So I bought the books, joined the websites, got my little medical tag to wear around my neck. But soon I'd backslide, get rebellious, neglect to take my meds, and would fling myself back into the food orgy.
Then the guilt would smack me in the head, I'd resolve to take better care of myself, and for a few months, I'd be the model diabetic patient. But then the cycle would start up again.
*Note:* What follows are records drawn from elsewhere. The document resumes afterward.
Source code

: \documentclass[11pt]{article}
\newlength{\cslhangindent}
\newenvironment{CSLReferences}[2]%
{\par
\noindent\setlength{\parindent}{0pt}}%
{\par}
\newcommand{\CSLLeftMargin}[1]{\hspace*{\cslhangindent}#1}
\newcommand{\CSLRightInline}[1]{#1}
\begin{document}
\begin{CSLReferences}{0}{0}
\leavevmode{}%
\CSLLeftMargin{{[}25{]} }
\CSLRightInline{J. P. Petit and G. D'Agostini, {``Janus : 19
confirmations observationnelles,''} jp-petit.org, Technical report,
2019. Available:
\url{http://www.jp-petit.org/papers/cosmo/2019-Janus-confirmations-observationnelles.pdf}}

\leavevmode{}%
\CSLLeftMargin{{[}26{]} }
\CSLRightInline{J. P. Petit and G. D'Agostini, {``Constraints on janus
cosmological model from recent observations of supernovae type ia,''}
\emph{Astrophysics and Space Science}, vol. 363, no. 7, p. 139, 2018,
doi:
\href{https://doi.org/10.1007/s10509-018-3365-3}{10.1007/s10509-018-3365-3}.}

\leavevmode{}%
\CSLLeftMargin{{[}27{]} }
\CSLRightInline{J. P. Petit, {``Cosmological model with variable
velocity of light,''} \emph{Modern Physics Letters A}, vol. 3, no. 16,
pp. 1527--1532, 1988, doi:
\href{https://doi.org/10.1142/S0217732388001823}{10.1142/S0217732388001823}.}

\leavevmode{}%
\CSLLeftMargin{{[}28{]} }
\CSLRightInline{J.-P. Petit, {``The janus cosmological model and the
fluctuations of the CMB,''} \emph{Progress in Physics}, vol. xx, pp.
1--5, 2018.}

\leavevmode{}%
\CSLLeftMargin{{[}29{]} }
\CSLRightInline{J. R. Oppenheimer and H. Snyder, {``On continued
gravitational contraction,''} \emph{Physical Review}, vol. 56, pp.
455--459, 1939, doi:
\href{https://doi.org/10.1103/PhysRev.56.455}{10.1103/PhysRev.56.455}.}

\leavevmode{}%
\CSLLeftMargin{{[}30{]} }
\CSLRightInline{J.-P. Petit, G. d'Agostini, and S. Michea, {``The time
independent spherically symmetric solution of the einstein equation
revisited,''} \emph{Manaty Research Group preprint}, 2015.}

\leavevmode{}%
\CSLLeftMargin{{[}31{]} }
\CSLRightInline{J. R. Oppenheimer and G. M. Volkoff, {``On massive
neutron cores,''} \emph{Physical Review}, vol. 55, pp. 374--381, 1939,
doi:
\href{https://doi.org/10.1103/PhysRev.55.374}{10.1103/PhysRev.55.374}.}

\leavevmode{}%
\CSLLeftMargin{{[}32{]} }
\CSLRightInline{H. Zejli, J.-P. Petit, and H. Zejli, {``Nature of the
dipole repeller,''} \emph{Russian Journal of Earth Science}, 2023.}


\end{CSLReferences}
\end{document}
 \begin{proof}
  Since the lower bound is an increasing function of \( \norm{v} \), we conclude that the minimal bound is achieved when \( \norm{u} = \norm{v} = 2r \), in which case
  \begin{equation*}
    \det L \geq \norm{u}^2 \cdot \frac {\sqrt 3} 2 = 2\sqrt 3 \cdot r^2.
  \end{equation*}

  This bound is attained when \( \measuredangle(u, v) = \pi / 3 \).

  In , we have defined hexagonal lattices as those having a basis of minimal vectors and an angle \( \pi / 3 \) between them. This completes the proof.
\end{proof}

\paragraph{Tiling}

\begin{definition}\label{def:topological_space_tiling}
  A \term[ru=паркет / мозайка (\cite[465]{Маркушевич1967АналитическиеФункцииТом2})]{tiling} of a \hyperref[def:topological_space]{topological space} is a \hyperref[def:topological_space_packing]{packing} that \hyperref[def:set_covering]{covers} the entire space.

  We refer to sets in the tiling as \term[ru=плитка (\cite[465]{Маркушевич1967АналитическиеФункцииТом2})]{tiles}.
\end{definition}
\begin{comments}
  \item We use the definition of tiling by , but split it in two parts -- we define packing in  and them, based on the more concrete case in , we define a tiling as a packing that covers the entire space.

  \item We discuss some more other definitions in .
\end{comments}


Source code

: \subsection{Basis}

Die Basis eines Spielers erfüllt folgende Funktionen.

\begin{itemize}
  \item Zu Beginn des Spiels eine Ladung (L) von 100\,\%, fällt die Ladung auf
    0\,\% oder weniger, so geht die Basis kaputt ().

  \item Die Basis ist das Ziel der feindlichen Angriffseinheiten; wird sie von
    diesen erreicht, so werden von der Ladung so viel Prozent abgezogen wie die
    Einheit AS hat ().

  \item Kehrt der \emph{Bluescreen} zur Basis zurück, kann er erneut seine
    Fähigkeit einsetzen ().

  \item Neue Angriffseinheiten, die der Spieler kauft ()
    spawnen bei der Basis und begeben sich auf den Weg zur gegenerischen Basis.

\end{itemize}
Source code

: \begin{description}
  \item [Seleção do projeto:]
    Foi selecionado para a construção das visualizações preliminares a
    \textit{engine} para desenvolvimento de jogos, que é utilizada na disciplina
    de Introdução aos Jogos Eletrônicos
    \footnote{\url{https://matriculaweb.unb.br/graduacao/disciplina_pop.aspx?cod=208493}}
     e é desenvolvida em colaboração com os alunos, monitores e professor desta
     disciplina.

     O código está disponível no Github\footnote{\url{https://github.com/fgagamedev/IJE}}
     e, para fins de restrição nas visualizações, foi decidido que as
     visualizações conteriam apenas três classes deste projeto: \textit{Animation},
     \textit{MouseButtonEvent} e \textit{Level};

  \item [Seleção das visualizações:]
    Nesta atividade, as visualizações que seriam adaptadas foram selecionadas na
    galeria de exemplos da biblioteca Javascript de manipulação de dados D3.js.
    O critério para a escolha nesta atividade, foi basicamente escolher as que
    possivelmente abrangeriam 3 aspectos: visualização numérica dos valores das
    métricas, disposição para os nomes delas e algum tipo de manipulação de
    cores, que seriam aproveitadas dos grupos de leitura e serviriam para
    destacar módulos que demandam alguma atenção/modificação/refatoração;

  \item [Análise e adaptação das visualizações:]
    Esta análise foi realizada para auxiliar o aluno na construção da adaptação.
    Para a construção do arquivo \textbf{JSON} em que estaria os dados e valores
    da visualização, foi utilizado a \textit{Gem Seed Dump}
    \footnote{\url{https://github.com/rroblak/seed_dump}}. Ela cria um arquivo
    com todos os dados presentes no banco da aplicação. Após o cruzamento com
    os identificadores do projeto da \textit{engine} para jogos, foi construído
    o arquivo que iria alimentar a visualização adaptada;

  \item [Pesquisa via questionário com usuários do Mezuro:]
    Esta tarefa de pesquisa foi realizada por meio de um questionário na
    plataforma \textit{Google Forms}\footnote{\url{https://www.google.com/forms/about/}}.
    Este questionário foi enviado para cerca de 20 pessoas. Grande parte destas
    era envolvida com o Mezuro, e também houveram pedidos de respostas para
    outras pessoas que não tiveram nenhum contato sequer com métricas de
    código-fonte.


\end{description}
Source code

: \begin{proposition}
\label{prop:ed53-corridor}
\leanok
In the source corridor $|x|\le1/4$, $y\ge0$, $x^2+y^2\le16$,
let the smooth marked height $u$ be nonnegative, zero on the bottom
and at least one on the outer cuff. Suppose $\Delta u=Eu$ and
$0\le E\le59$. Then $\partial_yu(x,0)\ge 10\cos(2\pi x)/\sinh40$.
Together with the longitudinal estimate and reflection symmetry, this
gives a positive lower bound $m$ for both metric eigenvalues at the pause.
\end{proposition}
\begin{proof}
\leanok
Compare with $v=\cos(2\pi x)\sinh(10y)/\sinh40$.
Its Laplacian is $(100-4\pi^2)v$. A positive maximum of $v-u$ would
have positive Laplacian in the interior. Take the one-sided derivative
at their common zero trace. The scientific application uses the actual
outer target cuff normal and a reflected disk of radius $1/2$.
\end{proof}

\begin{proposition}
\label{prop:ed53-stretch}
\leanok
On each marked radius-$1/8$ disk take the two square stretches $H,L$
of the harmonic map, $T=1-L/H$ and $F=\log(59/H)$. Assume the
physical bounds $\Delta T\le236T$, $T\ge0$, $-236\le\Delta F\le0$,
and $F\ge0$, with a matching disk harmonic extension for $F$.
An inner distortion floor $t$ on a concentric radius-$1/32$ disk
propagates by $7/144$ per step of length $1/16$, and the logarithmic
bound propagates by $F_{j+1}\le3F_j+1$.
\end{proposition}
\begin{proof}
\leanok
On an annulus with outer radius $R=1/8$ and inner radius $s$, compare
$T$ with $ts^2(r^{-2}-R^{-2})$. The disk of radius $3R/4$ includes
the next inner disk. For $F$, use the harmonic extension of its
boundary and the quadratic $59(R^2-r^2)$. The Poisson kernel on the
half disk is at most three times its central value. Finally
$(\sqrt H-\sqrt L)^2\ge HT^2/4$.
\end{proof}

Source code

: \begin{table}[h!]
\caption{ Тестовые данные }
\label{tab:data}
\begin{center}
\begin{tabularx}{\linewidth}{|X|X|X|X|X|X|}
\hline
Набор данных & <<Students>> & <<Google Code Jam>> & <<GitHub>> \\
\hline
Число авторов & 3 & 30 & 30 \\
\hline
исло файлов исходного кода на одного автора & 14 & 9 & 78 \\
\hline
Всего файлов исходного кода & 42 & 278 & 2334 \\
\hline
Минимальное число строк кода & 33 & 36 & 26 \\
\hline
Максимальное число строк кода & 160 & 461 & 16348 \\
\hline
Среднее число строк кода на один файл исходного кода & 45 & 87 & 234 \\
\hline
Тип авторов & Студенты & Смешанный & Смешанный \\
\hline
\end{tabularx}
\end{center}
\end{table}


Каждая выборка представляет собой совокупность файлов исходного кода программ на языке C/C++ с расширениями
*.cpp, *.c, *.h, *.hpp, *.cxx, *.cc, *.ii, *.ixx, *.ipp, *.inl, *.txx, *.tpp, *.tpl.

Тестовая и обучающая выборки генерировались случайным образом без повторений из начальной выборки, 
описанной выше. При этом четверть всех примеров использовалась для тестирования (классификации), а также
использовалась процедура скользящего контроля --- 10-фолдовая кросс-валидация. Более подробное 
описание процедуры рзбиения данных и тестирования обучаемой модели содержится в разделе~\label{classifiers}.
Here's the funny thing: I am a Zen Buddhist. No, that's not intrinsically funny---wait; yeah, it is. Anyway, my particular Zen Buddhist gig consists of pretty much one thing. It's called shikantaza, and basically what it means is to Just. F***ing. Sit.
And it's boring. Unless you do shikantaza, you have no idea just how horrifically boring it really is. And it's uncomfortable, you itch, you have to go to the can, your nose runs, and it just all around sucks at times. Shikantaza makes doing your taxes look entertaining (I was going to write that it makes going to the Department of Motor Vehicles look entertaining, but then I remembered that visiting the DMV is actually a total scream).
But if I could sit for a half hour a day and sometimes longer as part of a discipline which really seems to have no point at all whatsoever (that's right! No point, kids!), then why the hell couldn't I take better care of myself as part of a discipline that has some defined goals---things like heading off lovely little issues such as neuropathy, limb amputation, renal failure, and more?
That's when I realized that diabetes management is not just a discipline, just as shikantaza is not just a discipline. It's a practice. What's more, it's a practice that takes practice. You have to, as RuPaul says, work it, beeotch.